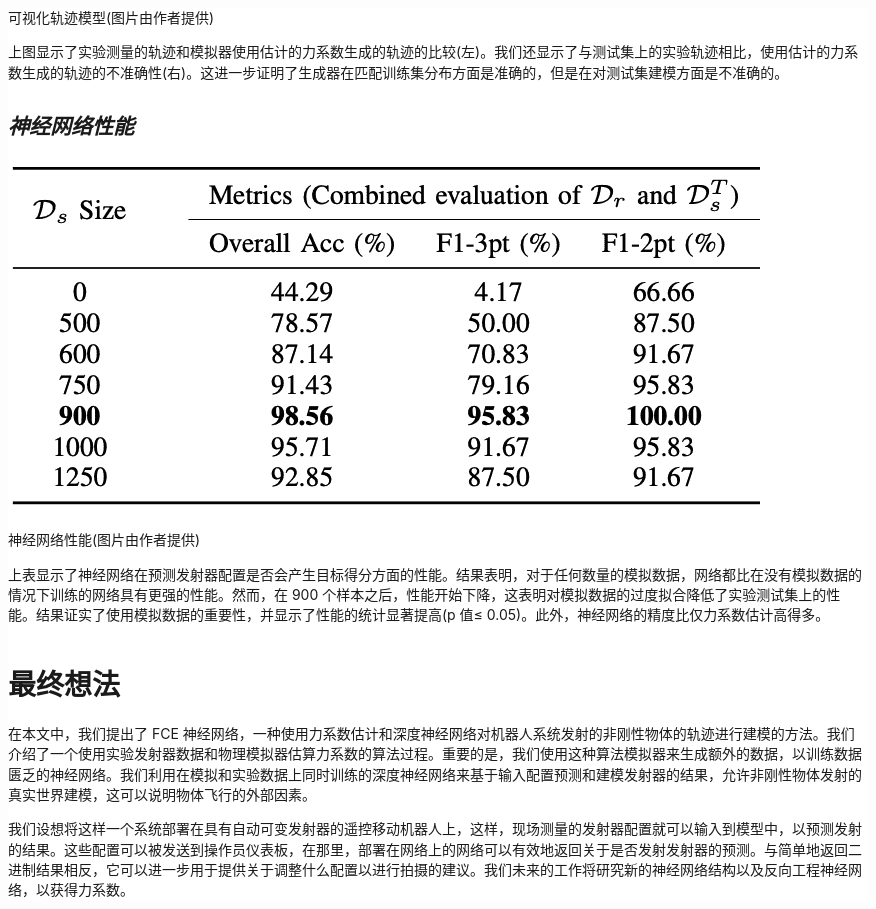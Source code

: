 可视化轨迹模型(图片由作者提供)

上图显示了实验测量的轨迹和模拟器使用估计的力系数生成的轨迹的比较(左)。我们还显示了与测试集上的实验轨迹相比，使用估计的力系数生成的轨迹的不准确性(右)。这进一步证明了生成器在匹配训练集分布方面是准确的，但是在对测试集建模方面是不准确的。

## *神经网络性能*

![](img/fb9bc5b3ab9bf49892e1f15e3ff02eca.png)

神经网络性能(图片由作者提供)

上表显示了神经网络在预测发射器配置是否会产生目标得分方面的性能。结果表明，对于任何数量的模拟数据，网络都比在没有模拟数据的情况下训练的网络具有更强的性能。然而，在 900 个样本之后，性能开始下降，这表明对模拟数据的过度拟合降低了实验测试集上的性能。结果证实了使用模拟数据的重要性，并显示了性能的统计显著提高(p 值≤ 0.05)。此外，神经网络的精度比仅力系数估计高得多。

# **最终想法**

在本文中，我们提出了 FCE 神经网络，一种使用力系数估计和深度神经网络对机器人系统发射的非刚性物体的轨迹进行建模的方法。我们介绍了一个使用实验发射器数据和物理模拟器估算力系数的算法过程。重要的是，我们使用这种算法模拟器来生成额外的数据，以训练数据匮乏的神经网络。我们利用在模拟和实验数据上同时训练的深度神经网络来基于输入配置预测和建模发射器的结果，允许非刚性物体发射的真实世界建模，这可以说明物体飞行的外部因素。

我们设想将这样一个系统部署在具有自动可变发射器的遥控移动机器人上，这样，现场测量的发射器配置就可以输入到模型中，以预测发射的结果。这些配置可以被发送到操作员仪表板，在那里，部署在网络上的网络可以有效地返回关于是否发射发射器的预测。与简单地返回二进制结果相反，它可以进一步用于提供关于调整什么配置以进行拍摄的建议。我们未来的工作将研究新的神经网络结构以及反向工程神经网络，以获得力系数。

--------------------

Give back the data exactly, with no images.

Source code

: 可视化轨迹模型(图片由作者提供)

上图显示了实验测量的轨迹和模拟器使用估计的力系数生成的轨迹的比较(左)。我们还显示了与测试集上的实验轨迹相比，使用估计的力系数生成的轨迹的不准确性(右)。这进一步证明了生成器在匹配训练集分布方面是准确的，但是在对测试集建模方面是不准确的。

## *神经网络性能*

![](img/fb9bc5b3ab9bf49892e1f15e3ff02eca.png)

神经网络性能(图片由作者提供)

上表显示了神经网络在预测发射器配置是否会产生目标得分方面的性能。结果表明，对于任何数量的模拟数据，网络都比在没有模拟数据的情况下训练的网络具有更强的性能。然而，在 900 个样本之后，性能开始下降，这表明对模拟数据的过度拟合降低了实验测试集上的性能。结果证实了使用模拟数据的重要性，并显示了性能的统计显著提高(p 值≤ 0.05)。此外，神经网络的精度比仅力系数估计高得多。

# **最终想法**

在本文中，我们提出了 FCE 神经网络，一种使用力系数估计和深度神经网络对机器人系统发射的非刚性物体的轨迹进行建模的方法。我们介绍了一个使用实验发射器数据和物理模拟器估算力系数的算法过程。重要的是，我们使用这种算法模拟器来生成额外的数据，以训练数据匮乏的神经网络。我们利用在模拟和实验数据上同时训练的深度神经网络来基于输入配置预测和建模发射器的结果，允许非刚性物体发射的真实世界建模，这可以说明物体飞行的外部因素。

我们设想将这样一个系统部署在具有自动可变发射器的遥控移动机器人上，这样，现场测量的发射器配置就可以输入到模型中，以预测发射的结果。这些配置可以被发送到操作员仪表板，在那里，部署在网络上的网络可以有效地返回关于是否发射发射器的预测。与简单地返回二进制结果相反，它可以进一步用于提供关于调整什么配置以进行拍摄的建议。我们未来的工作将研究新的神经网络结构以及反向工程神经网络，以获得力系数。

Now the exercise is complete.